* **Exercise brief**:
Find every line below where the string "categories" shows up, and copy those lines.

§ §

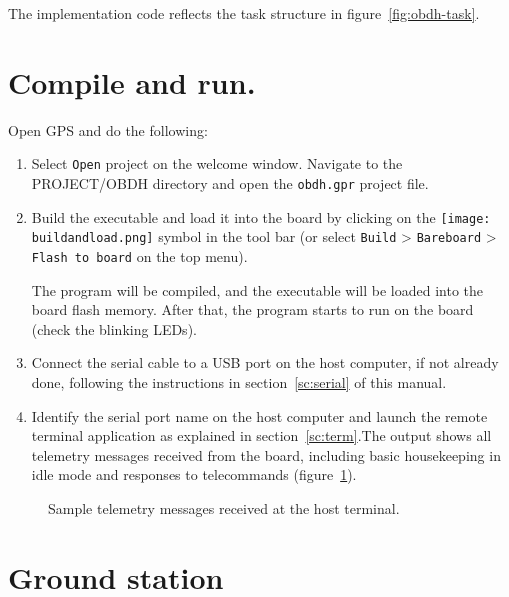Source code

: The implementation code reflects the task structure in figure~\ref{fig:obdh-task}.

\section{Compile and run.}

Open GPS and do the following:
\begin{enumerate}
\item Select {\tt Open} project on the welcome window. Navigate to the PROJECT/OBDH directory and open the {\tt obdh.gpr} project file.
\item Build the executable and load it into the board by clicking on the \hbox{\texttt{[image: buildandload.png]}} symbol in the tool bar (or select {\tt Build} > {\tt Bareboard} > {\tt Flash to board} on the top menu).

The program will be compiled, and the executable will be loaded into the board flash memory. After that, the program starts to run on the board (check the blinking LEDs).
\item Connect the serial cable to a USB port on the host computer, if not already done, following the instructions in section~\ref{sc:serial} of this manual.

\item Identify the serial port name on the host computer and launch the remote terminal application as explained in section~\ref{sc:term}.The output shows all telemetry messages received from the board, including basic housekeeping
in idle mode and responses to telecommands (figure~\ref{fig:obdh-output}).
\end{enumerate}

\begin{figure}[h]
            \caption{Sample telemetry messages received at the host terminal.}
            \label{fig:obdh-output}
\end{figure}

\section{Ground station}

§ §

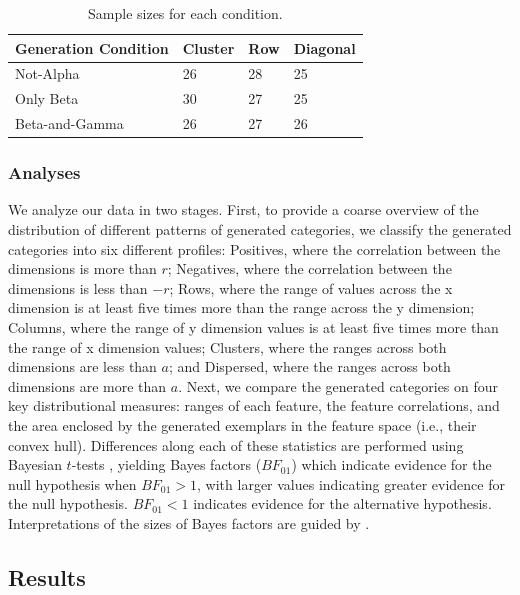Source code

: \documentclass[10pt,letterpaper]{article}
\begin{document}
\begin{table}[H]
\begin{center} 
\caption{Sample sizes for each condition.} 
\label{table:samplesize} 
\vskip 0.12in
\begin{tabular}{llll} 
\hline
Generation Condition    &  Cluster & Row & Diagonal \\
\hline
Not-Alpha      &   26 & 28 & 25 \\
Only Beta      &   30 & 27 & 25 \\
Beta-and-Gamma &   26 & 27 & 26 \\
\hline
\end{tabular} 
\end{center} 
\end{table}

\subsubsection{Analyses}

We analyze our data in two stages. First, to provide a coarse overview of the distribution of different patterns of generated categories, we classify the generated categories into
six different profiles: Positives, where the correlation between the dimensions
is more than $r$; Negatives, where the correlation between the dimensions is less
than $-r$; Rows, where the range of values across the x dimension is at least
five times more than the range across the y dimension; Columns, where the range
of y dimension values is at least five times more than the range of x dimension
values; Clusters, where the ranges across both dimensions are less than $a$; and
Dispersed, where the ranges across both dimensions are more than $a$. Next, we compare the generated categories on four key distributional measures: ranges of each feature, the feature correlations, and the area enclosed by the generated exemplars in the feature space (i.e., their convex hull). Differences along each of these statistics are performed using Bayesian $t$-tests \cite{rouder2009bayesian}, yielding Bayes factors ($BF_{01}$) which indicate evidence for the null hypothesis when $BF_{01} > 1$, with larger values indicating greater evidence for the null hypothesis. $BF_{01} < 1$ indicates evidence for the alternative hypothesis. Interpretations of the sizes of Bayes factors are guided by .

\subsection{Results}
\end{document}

§ §

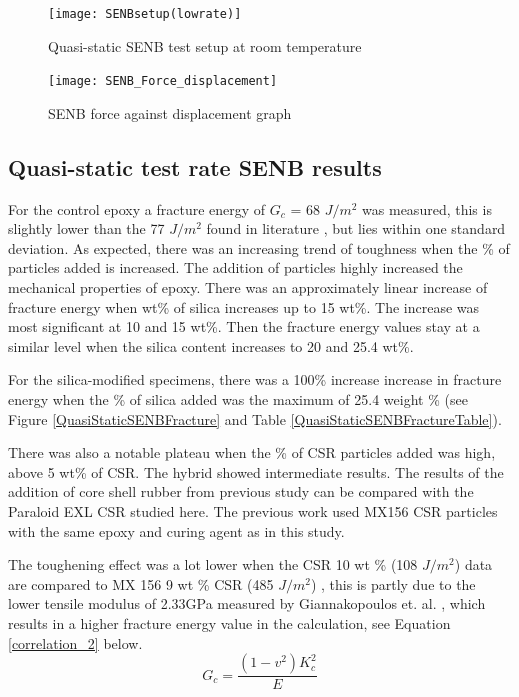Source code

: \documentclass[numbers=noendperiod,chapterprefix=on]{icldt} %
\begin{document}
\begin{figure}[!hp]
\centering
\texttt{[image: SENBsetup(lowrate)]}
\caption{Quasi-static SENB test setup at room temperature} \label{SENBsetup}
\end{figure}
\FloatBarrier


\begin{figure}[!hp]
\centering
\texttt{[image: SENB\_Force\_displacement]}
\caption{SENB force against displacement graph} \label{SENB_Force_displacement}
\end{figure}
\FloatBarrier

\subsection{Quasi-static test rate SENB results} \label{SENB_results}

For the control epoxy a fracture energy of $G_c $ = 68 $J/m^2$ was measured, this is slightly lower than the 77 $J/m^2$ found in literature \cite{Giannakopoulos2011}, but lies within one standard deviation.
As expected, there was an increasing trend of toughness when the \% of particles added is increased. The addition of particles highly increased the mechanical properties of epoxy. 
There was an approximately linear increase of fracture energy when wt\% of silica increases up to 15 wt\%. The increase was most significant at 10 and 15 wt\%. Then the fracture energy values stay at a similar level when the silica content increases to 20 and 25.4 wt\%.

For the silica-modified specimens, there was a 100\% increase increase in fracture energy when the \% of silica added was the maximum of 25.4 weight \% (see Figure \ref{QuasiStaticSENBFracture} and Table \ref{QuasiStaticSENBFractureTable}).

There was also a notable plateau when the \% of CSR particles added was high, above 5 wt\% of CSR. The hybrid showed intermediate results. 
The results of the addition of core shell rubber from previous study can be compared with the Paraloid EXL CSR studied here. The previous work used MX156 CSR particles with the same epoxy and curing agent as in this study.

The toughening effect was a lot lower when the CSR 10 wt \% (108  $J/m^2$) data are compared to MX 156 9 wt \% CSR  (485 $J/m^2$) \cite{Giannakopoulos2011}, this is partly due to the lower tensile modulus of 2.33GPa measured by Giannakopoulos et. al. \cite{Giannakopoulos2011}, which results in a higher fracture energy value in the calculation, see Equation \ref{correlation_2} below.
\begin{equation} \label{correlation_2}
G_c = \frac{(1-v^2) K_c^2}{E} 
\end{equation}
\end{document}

§ §

* **The answer**:
We analyze our data in two stages. First, to provide a coarse overview of the distribution of different patterns of generated categories, we classify the generated categories into
Dispersed, where the ranges across both dimensions are more than $a$. Next, we compare the generated categories on four key distributional measures: ranges of each feature, the feature correlations, and the area enclosed by the generated exemplars in the feature space (i.e., their convex hull). Differences along each of these statistics are performed using Bayesian $t$-tests \cite{rouder2009bayesian}, yielding Bayes factors ($BF_{01}$) which indicate evidence for the null hypothesis when $BF_{01} > 1$, with larger values indicating greater evidence for the null hypothesis. $BF_{01} < 1$ indicates evidence for the alternative hypothesis. Interpretations of the sizes of Bayes factors are guided by .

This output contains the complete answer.